[Input material]:
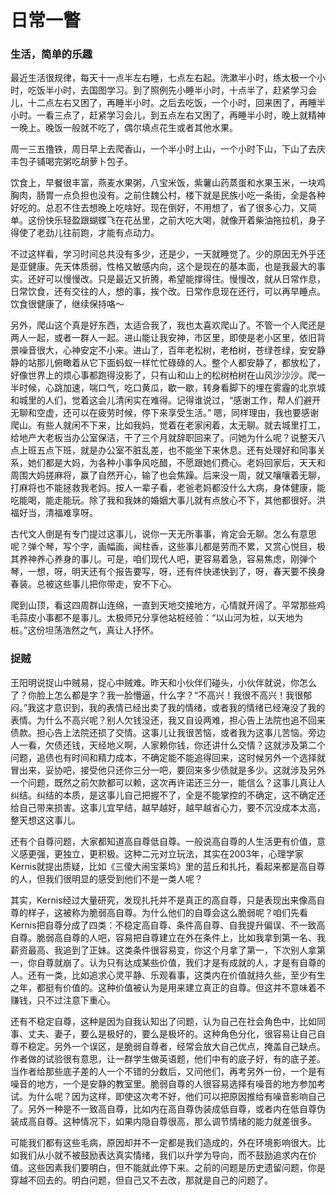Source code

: # 日常一瞥

### 生活，简单的乐趣

最近生活很规律，每天十一点半左右睡，七点左右起。洗漱半小时，练太极一个小时，吃饭半小时，去国图学习。到了照例先小睡半小时，十点半了，赶紧学习会儿，十二点左右又困了，再睡半小时。之后去吃饭，一个小时，回来困了，再睡半小时。一看三点了，赶紧学习会儿，到五点左右又困了，再睡半小时，晚上就精神一晚上。晚饭一般就不吃了，偶尔填点花生或者其他水果。

周一三五撸铁，周日早上去爬香山，一个半小时上山，一个小时下山，下山了去庆丰包子铺喝完粥吃胡萝卜包子。

饮食上，早餐很丰富，燕麦水果粥，八宝米饭，紫薯山药蒸蛋和水果玉米，一块鸡胸肉，肠胃一点负担也没有。之前住魏公村，楼下就是民族小吃一条街，全是各种好吃的。总忍不住去想晚上吃啥好。现在倒好，不用想了，省了很多心力，又简单。这份快乐轻盈跟蝴蝶飞在花丛里，之前大吃大喝，就像开着柴油拖拉机，身子得使了老劲儿往前跑，才能有点动力。

不过这样看，学习时间总共没有多少，还是少，一天就睡觉了。少的原因无外乎还是亚健康。先天体质弱，性格又敏感内向，这个是现在的基本面，也是我最大的事实。还好可以慢慢改。只是最近又折腾，希望能撑得住。慢慢改，就从日常作息，日常饮食，还有交往的人，想的事，挨个改。日常作息现在还行，可以再早睡点。饮食很健康了，继续保持咯～

另外，爬山这个真是好东西，太适合我了，我也太喜欢爬山了。不管一个人爬还是两人一起，或者一群人一起。进山能让我安神，市区里，即使是老小区里，依旧背景噪音很大，心神安定不小来。进山了，百年老松树，老柏树，苍绿苍绿，安安静静的站那儿俯瞰着从它下面蚂蚁一样忙忙碌碌的人。整个人都安静了，都放松了，好像世界上的烦心事都跑得没影了，只有山和山上的松树柏树在山风沙沙沙。爬一半时候，心跳加速，喘口气，吃口黄瓜，歇一歇，转身看脚下的埋在雾霾的北京城和城里的人们，觉着这会儿清闲实在难得。记得谁说过，“感谢工作，帮人们避开无聊和空虚，还可以在疲劳时候，停下来享受生活。” 嗯，同样理由，我也要感谢爬山。有些人就闲不下来，比如我妈，觉着在老家闲着，太无聊。就去城里打工，给地产大老板当办公室保洁，干了三个月就辞职回来了。问她为什么呢？说整天八点上班五点下班，就是办公室不脏乱差，也不能坐下来休息。还有处理好和同事关系，她们都是大妈，为各种小事争风吃醋，不愿跟她们费心。老妈回家后，天天和周围大妈搓麻将，赢了自然开心，输了也会焦躁。后来没一周，就又嚷嚷着无聊，打麻将也不能拯救我老妈。按人一辈子看，老爸老妈都没什么大病，身体健康，能吃能喝，能走能玩。除了我和我妹的婚姻大事儿就有点放心不下，其他都很好。洪福好当，清福难享呀。

古代文人倒是有专门提过这事儿，说你一天无所事事，肯定会无聊。怎么有意思呢？弹个琴，写个字，画幅画，闻柱香，这些事儿都是劳而不累，又赏心悦目，极其养神养心养身的事儿。可是，咱们现代人吧，更容易着急，容易焦虑，刚弹个琴，一想，呀，明天还有个报告要写，呀，还有件快递快到了，呀，春天要不换身春装。总被这些事儿把你带走，安不下心。

爬到山顶，看这四周群山连绵，一直到天地交接地方，心情就开阔了。平常那些鸡毛蒜皮小事都不是事儿。太极师兄分享他站桩经验：“以山河为桩，以天地为桩。”这份坦荡浩然之气，真让人抒怀。

### 捉贼

王阳明说捉山中贼易，捉心中贼难。昨天和小伙伴们碰头，小伙伴就说，你怎么了？你脸上怎么都是字？我一脸懵逼，什么字？“不高兴！我很不高兴！我很郁闷。”我这才意识到，我的表情已经出卖了我的情绪，或者我的情绪已经淹没了我的表情。为什么不高兴呢？别人欠钱没还，我又自设两难，担心告上法院也追不回来债款。担心告上法院还损了交情。这事儿让我很苦恼，或者我为这事儿苦恼。旁边人一看，欠债还钱，天经地义啊，人家赖你钱，你还讲什么交情？这就涉及第二个问题，追债也有时间和精力成本，不确定能不能追得回来，这时候另外一个选择就冒出来，妥协吧，接受他只还你三分一吧，要回来多少债就是多少。这就涉及另外一个问题，既然之前欠款都可以赖，这次再许诺还三分一，能信么？这事儿真让人纠结。纠结的本质，是这事儿自己把握不了，全是不能掌控的不确定，这不确定还给自己带来损害。这事儿宜早结，越早越好，越早越省心力，要不沉没成本太高，整天想这这事儿。

还有个自尊问题，大家都知道高自尊低自尊。一般说高自尊的人生活更有价值，意义感更强，更独立，更积极。这种二元对立玩法，其实在2003年，心理学家Kernis就提出质疑，比如《三傻大闹宝莱坞》里的蓝丘和扎托，看起来都是高自尊的人，但我们很明显的感受到他们不是一类人呢？

其实，Kernis经过大量研究，发现扎托并不是真正的高自尊，只是表现出来像高自尊的样子，这被称为脆弱高自尊。为什么他们的自尊会这么脆弱呢？咱们先看Kernis把自尊分成了四类：不稳定高自尊、条件高自尊、自我提升偏误、不一致高自尊。脆弱高自尊的人吧，容易把自尊建立在外在条件上，比如我拿到第一名、我薪资最高、我追到了正妹。这类条件很容易变，你这个月拿了第一，下次别人拿第一，你自尊就崩了。认为只有达成某些价值，我们才是有成就的人，才是有自尊的人。还有一类，比如追求心灵平静、乐观看事，这类内在价值就持久些，至少有生之年，都挺有价值的。这种价值被认为是用来建立真正的自尊。但这并不意味着不赚钱，只不过注意下重心。

还有不稳定自尊，这种是因为自我认知出了问题，认为自己在社会角色中，比如同事、丈夫、妻子，要么是极好的，要么是极坏的。这种角色分化，很容易让自己自尊不稳定。另外一个误区，是脆弱自尊者，经常会放大自己优点，掩盖自己缺点。作者做的试验很有意思，让一群学生做英语题，他们中有的底子好，有的底子差。当作者给那些底子差的人一个不错的分数后，又问他们，再考另外一份，一个是有噪音的地方，一个是安静的教室里。脆弱自尊的人很容易选择有噪音的地方参加考试。为什么呢？因为这样，即使这次考不好，他们可以把原因推给有噪音影响自己了。另外一种是不一致高自尊，比如内在高自尊伪装成低自尊，或者内在低自尊伪装成高自尊。这种情况下，如果内隐自尊很高，那么调节情绪的能力就差很多。

可能我们都有这些毛病，原因却并不一定都是我们造成的，外在环境影响很大。比如我们从小就不被鼓励表达真实情绪，我们以升学为导向，而不鼓励追求内在价值。这些因素我们要明白，但不能就此停下来。之前的问题是历史遗留问题，你是穿越不回去的。明白问题，但自己又不去改，那就是自己的问题了。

[Task details]:
Reproduce all the material exactly, omitting images.

[Your response]:
Source code

: # 日常一瞥

### 生活，简单的乐趣

最近生活很规律，每天十一点半左右睡，七点左右起。洗漱半小时，练太极一个小时，吃饭半小时，去国图学习。到了照例先小睡半小时，十点半了，赶紧学习会儿，十二点左右又困了，再睡半小时。之后去吃饭，一个小时，回来困了，再睡半小时。一看三点了，赶紧学习会儿，到五点左右又困了，再睡半小时，晚上就精神一晚上。晚饭一般就不吃了，偶尔填点花生或者其他水果。

周一三五撸铁，周日早上去爬香山，一个半小时上山，一个小时下山，下山了去庆丰包子铺喝完粥吃胡萝卜包子。

饮食上，早餐很丰富，燕麦水果粥，八宝米饭，紫薯山药蒸蛋和水果玉米，一块鸡胸肉，肠胃一点负担也没有。之前住魏公村，楼下就是民族小吃一条街，全是各种好吃的。总忍不住去想晚上吃啥好。现在倒好，不用想了，省了很多心力，又简单。这份快乐轻盈跟蝴蝶飞在花丛里，之前大吃大喝，就像开着柴油拖拉机，身子得使了老劲儿往前跑，才能有点动力。

不过这样看，学习时间总共没有多少，还是少，一天就睡觉了。少的原因无外乎还是亚健康。先天体质弱，性格又敏感内向，这个是现在的基本面，也是我最大的事实。还好可以慢慢改。只是最近又折腾，希望能撑得住。慢慢改，就从日常作息，日常饮食，还有交往的人，想的事，挨个改。日常作息现在还行，可以再早睡点。饮食很健康了，继续保持咯～

另外，爬山这个真是好东西，太适合我了，我也太喜欢爬山了。不管一个人爬还是两人一起，或者一群人一起。进山能让我安神，市区里，即使是老小区里，依旧背景噪音很大，心神安定不小来。进山了，百年老松树，老柏树，苍绿苍绿，安安静静的站那儿俯瞰着从它下面蚂蚁一样忙忙碌碌的人。整个人都安静了，都放松了，好像世界上的烦心事都跑得没影了，只有山和山上的松树柏树在山风沙沙沙。爬一半时候，心跳加速，喘口气，吃口黄瓜，歇一歇，转身看脚下的埋在雾霾的北京城和城里的人们，觉着这会儿清闲实在难得。记得谁说过，“感谢工作，帮人们避开无聊和空虚，还可以在疲劳时候，停下来享受生活。” 嗯，同样理由，我也要感谢爬山。有些人就闲不下来，比如我妈，觉着在老家闲着，太无聊。就去城里打工，给地产大老板当办公室保洁，干了三个月就辞职回来了。问她为什么呢？说整天八点上班五点下班，就是办公室不脏乱差，也不能坐下来休息。还有处理好和同事关系，她们都是大妈，为各种小事争风吃醋，不愿跟她们费心。老妈回家后，天天和周围大妈搓麻将，赢了自然开心，输了也会焦躁。后来没一周，就又嚷嚷着无聊，打麻将也不能拯救我老妈。按人一辈子看，老爸老妈都没什么大病，身体健康，能吃能喝，能走能玩。除了我和我妹的婚姻大事儿就有点放心不下，其他都很好。洪福好当，清福难享呀。

古代文人倒是有专门提过这事儿，说你一天无所事事，肯定会无聊。怎么有意思呢？弹个琴，写个字，画幅画，闻柱香，这些事儿都是劳而不累，又赏心悦目，极其养神养心养身的事儿。可是，咱们现代人吧，更容易着急，容易焦虑，刚弹个琴，一想，呀，明天还有个报告要写，呀，还有件快递快到了，呀，春天要不换身春装。总被这些事儿把你带走，安不下心。

爬到山顶，看这四周群山连绵，一直到天地交接地方，心情就开阔了。平常那些鸡毛蒜皮小事都不是事儿。太极师兄分享他站桩经验：“以山河为桩，以天地为桩。”这份坦荡浩然之气，真让人抒怀。

### 捉贼

王阳明说捉山中贼易，捉心中贼难。昨天和小伙伴们碰头，小伙伴就说，你怎么了？你脸上怎么都是字？我一脸懵逼，什么字？“不高兴！我很不高兴！我很郁闷。”我这才意识到，我的表情已经出卖了我的情绪，或者我的情绪已经淹没了我的表情。为什么不高兴呢？别人欠钱没还，我又自设两难，担心告上法院也追不回来债款。担心告上法院还损了交情。这事儿让我很苦恼，或者我为这事儿苦恼。旁边人一看，欠债还钱，天经地义啊，人家赖你钱，你还讲什么交情？这就涉及第二个问题，追债也有时间和精力成本，不确定能不能追得回来，这时候另外一个选择就冒出来，妥协吧，接受他只还你三分一吧，要回来多少债就是多少。这就涉及另外一个问题，既然之前欠款都可以赖，这次再许诺还三分一，能信么？这事儿真让人纠结。纠结的本质，是这事儿自己把握不了，全是不能掌控的不确定，这不确定还给自己带来损害。这事儿宜早结，越早越好，越早越省心力，要不沉没成本太高，整天想这这事儿。

还有个自尊问题，大家都知道高自尊低自尊。一般说高自尊的人生活更有价值，意义感更强，更独立，更积极。这种二元对立玩法，其实在2003年，心理学家Kernis就提出质疑，比如《三傻大闹宝莱坞》里的蓝丘和扎托，看起来都是高自尊的人，但我们很明显的感受到他们不是一类人呢？

其实，Kernis经过大量研究，发现扎托并不是真正的高自尊，只是表现出来像高自尊的样子，这被称为脆弱高自尊。为什么他们的自尊会这么脆弱呢？咱们先看Kernis把自尊分成了四类：不稳定高自尊、条件高自尊、自我提升偏误、不一致高自尊。脆弱高自尊的人吧，容易把自尊建立在外在条件上，比如我拿到第一名、我薪资最高、我追到了正妹。这类条件很容易变，你这个月拿了第一，下次别人拿第一，你自尊就崩了。认为只有达成某些价值，我们才是有成就的人，才是有自尊的人。还有一类，比如追求心灵平静、乐观看事，这类内在价值就持久些，至少有生之年，都挺有价值的。这种价值被认为是用来建立真正的自尊。但这并不意味着不赚钱，只不过注意下重心。

还有不稳定自尊，这种是因为自我认知出了问题，认为自己在社会角色中，比如同事、丈夫、妻子，要么是极好的，要么是极坏的。这种角色分化，很容易让自己自尊不稳定。另外一个误区，是脆弱自尊者，经常会放大自己优点，掩盖自己缺点。作者做的试验很有意思，让一群学生做英语题，他们中有的底子好，有的底子差。当作者给那些底子差的人一个不错的分数后，又问他们，再考另外一份，一个是有噪音的地方，一个是安静的教室里。脆弱自尊的人很容易选择有噪音的地方参加考试。为什么呢？因为这样，即使这次考不好，他们可以把原因推给有噪音影响自己了。另外一种是不一致高自尊，比如内在高自尊伪装成低自尊，或者内在低自尊伪装成高自尊。这种情况下，如果内隐自尊很高，那么调节情绪的能力就差很多。

可能我们都有这些毛病，原因却并不一定都是我们造成的，外在环境影响很大。比如我们从小就不被鼓励表达真实情绪，我们以升学为导向，而不鼓励追求内在价值。这些因素我们要明白，但不能就此停下来。之前的问题是历史遗留问题，你是穿越不回去的。明白问题，但自己又不去改，那就是自己的问题了。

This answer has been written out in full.